A torto o a ragione

Diretto da uno dei più importanti registi ungheresi, Istvan Szabo (premio Oscar nel 1980 per Mephisto), questo film racconta un fatto realmente accaduto: il processo per collaborazionismo con il partito nazista del più importante direttore d'orchestra dell'epoca, Wilhelm Furtw√§ngler. [...]

A torto o a ragione

da Quaderni Cannibali

del 19 ottobre 2002

 Personalità complessa e contraddittoria quest'uomo, legato fortemente alla sua terra, si trova a ricoprire le cariche più alte della sua professione anche a causa dell'ammirazione che Hitler nutre  per il suo lavoro. A guerra terminata, subisce il processo da cui esce assolto giuridicamente, ma non moralmente, tanto che, malgrado professionalmente continui ad essere apprezzato in Europa, non potrà mai lavorare in America per l'ostilità dell'opinione pubblica.

 Il film propone un dilemma morale non da poco: quanto cultura ed arte possono essere libere dalla politica. Convinto dell'indipendenza della musica da qualsiasi forma di collegamento con il potere, a Furtwängler viene invece imputato di essere stato il più alto portavoce dell'ideologia nazista.

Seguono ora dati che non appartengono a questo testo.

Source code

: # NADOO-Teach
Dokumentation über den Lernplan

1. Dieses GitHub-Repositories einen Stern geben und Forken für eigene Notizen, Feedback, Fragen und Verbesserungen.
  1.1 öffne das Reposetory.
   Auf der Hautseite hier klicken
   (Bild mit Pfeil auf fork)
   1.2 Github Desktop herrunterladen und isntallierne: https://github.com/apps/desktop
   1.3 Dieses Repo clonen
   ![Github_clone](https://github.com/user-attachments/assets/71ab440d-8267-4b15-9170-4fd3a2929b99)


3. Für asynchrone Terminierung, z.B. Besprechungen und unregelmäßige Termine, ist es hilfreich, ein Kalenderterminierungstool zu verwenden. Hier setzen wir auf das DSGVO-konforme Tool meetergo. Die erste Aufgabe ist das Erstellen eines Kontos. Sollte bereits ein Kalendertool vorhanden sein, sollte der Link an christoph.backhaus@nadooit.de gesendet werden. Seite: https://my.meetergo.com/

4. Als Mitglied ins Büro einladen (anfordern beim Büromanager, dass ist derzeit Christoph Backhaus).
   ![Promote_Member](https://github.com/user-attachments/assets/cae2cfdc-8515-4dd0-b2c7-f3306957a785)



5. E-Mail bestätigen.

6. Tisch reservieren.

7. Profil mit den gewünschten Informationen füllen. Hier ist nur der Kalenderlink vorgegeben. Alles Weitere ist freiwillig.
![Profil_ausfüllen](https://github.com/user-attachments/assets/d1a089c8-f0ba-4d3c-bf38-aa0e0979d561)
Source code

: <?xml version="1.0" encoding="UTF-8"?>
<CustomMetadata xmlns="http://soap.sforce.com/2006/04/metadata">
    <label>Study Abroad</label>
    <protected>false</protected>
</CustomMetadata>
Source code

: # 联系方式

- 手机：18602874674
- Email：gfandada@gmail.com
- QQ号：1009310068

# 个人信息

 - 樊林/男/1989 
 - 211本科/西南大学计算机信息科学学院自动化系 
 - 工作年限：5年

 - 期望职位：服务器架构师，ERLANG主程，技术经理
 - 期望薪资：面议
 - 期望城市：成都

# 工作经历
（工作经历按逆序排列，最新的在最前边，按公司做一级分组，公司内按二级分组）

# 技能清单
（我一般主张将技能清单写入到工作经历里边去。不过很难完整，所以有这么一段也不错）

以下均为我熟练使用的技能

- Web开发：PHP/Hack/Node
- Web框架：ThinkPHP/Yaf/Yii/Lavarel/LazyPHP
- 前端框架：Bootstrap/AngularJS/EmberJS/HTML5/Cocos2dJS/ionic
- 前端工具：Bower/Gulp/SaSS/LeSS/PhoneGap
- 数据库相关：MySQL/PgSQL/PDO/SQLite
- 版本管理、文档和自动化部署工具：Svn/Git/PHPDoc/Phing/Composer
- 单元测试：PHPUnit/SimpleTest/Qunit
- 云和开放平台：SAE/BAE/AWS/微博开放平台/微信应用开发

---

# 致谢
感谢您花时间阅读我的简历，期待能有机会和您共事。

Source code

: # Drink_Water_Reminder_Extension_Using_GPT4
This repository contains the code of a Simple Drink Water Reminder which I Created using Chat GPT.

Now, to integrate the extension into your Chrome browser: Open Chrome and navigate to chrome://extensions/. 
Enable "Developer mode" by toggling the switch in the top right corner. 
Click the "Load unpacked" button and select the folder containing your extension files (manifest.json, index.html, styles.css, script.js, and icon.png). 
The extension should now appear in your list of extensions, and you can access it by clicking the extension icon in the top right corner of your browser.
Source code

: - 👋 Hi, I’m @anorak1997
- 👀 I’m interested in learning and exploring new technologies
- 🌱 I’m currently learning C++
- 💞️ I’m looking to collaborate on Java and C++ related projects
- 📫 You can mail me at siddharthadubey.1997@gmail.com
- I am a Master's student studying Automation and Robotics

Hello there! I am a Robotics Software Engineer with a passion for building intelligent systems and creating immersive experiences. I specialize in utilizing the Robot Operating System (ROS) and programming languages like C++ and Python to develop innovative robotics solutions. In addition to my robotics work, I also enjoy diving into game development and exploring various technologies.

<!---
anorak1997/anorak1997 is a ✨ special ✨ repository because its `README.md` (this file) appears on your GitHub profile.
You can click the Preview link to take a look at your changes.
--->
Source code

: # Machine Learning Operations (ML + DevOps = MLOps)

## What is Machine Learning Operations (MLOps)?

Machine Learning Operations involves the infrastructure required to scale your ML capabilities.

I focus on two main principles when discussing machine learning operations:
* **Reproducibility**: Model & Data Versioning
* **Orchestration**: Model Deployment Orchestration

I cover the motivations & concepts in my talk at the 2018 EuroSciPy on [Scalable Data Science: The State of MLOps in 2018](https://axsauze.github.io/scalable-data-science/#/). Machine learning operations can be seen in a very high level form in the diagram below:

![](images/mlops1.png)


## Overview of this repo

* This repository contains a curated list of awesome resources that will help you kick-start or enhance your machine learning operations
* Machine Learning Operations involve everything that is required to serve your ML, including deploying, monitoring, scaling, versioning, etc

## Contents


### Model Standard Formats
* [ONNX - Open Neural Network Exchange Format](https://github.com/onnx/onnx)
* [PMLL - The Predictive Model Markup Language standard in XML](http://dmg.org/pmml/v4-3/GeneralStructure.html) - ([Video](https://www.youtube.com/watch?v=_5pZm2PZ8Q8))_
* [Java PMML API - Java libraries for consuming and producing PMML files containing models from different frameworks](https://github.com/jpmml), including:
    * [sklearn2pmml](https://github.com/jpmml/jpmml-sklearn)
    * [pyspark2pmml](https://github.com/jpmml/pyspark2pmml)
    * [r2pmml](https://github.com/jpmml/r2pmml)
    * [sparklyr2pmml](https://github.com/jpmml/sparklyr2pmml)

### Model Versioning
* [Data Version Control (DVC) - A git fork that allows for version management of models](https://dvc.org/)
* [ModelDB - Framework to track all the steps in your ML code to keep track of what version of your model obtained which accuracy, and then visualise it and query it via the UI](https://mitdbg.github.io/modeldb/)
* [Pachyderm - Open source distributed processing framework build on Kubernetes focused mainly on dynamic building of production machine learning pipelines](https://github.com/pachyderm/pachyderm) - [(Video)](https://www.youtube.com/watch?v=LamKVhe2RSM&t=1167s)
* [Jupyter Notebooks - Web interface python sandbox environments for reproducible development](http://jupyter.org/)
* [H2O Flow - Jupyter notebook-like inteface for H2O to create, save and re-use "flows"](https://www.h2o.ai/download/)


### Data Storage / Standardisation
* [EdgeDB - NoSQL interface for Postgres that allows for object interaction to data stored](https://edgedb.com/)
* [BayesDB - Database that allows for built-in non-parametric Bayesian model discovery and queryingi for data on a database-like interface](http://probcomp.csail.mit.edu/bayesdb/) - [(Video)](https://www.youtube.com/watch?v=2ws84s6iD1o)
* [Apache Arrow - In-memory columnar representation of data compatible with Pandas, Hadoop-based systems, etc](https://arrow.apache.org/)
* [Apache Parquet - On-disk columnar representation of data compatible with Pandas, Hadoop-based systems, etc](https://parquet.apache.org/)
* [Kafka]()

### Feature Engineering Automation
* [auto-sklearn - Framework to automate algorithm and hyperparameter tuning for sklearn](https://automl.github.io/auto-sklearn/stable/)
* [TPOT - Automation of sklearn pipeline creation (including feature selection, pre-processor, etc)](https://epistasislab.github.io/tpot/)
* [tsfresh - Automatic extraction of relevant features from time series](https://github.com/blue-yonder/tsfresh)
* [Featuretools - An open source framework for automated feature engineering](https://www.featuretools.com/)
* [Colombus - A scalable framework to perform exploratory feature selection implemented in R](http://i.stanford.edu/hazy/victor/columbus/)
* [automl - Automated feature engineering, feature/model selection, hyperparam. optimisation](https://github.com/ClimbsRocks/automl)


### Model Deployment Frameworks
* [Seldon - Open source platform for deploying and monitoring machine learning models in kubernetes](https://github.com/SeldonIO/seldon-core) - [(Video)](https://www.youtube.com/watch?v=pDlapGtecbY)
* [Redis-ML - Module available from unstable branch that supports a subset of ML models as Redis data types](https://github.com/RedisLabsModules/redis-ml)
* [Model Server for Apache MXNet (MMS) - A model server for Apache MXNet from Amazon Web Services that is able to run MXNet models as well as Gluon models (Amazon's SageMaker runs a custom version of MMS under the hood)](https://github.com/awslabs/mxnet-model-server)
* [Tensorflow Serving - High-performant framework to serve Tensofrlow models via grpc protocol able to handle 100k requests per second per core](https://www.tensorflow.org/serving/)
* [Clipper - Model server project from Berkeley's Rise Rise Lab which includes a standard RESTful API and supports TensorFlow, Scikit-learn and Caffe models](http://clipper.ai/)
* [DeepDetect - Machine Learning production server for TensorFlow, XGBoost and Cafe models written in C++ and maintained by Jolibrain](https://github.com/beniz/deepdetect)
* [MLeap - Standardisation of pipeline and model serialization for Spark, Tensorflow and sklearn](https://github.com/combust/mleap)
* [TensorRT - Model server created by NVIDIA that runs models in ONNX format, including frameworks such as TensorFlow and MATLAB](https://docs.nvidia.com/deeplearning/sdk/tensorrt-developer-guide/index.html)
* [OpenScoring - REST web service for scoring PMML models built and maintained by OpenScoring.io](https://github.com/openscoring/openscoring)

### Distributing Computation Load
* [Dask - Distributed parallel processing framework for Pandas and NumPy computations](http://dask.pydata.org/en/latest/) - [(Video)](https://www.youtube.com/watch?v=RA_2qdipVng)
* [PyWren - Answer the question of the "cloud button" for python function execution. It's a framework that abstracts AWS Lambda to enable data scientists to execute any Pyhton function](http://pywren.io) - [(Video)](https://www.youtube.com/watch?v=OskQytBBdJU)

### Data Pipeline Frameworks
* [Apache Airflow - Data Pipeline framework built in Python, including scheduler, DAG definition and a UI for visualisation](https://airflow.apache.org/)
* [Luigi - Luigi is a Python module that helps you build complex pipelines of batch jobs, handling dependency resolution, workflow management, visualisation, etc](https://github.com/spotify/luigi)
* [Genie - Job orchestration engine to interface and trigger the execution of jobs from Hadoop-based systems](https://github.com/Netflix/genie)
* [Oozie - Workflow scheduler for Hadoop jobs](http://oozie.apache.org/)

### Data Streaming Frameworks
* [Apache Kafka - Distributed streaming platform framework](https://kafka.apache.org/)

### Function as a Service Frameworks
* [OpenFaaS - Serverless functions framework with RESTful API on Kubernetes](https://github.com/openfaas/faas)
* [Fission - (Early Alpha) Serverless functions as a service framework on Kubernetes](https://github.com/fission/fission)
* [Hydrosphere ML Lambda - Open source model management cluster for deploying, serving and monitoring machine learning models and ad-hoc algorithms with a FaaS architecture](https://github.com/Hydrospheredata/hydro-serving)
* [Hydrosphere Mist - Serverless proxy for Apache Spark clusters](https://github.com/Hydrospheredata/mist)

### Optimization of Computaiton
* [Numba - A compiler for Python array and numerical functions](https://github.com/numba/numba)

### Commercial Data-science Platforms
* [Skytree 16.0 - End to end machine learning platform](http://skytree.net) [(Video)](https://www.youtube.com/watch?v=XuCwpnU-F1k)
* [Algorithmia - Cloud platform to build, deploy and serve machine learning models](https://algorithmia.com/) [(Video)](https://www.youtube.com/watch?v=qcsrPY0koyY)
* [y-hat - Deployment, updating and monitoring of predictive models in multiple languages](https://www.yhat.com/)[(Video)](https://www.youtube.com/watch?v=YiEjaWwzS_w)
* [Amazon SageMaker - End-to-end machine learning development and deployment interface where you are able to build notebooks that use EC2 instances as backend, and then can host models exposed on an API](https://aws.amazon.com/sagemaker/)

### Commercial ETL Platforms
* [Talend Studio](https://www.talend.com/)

Il partecipare a concerti prima delle adunate propagandistiche, l' accettare i mille segni di stima da parte delle più alte gerarchie naziste, il restare muto dinnanzi all'orrore che si stava perpetrando, sono considerati dagli americani come un adesione a quell'ideologia. Furtwängler, addolorato e oltraggiato da queste indagini, spiega, invece, come, scosso da quanto stava accadendo, ma impotente davanti a fatti più grandi, non fosse consapevole di come il suo ruolo potesse essere interpretato e che i mille segni di stima siano stati da lui considerati come un tributo ad un artista  osannato dal suo popolo. Furtwängler è visto come una delle menti più geniali della cultura tedesca, ma poi, con l'andare delle indagini, si mostra anche il suo essere gretto, meschino e materialista. E', insomma, una figura complessa e contraddittoria, così che quando siamo certi di un suo comportamento preciso rispetto ad un problema preciso, tutto viene capovolto per mostrandoci un ottica diversa.

 In realtà, il film si concentra sulla prima fase del processo, ovvero le indagini preliminari condotte dal maggiore americano Steve Arnold e dai suoi aiutanti David Willis e Emmi Strabe. David ed Emmi sono entrambi tedeschi e colpiti in prima persona dall'orrore della guerra (David è ebreo, Emmi è figlia di un ufficiale che ha fatto parte del complotto per uccidere Hitler e che, invece, è stato giustiziato). Malgrado questo sono più umani, compassionevoli e disposti a capire di quanto lo sia, invece, Arnold, che non avendo mai sentito parlare prima di Furtwängler avrebbe dovuto essere più obbiettivo. La convinzione di essere nel giusto di Arnold nel considerare subito e senza attenuanti Furtwängler colpevole (questa convinzione non viene mene neppure quando Emmi lo accusa di avere lo stesso comportamento dei nazisti) è, in realtà, la dimostrazione dello scontro tra due mondi e due culture: la vecchia Europa, carica di dubbi e incertezze e la giovane America, piena di verità e della capacità di saper scegliere senza remore.

 Superbi i due attori principali: Kaitel è un duro e inflessibile Steve Arnold, Stellan Skarsgard un sofferto e annientato Furtwängler.

 Il grande merito del film è di non sceglie da che parte stare: non dà verità, ma lascia decidere allo spettatore, se questo è in grado di farlo, per chi schierarsi. Questo non è facile perché tutto può essere interpretato in modo diverso a seconda del punto di vista. E' un film che non dà certezze, ma solo dubbi e lascia con una domanda angosciante lo spettatore: che cosa avrei fatto io al suo posto?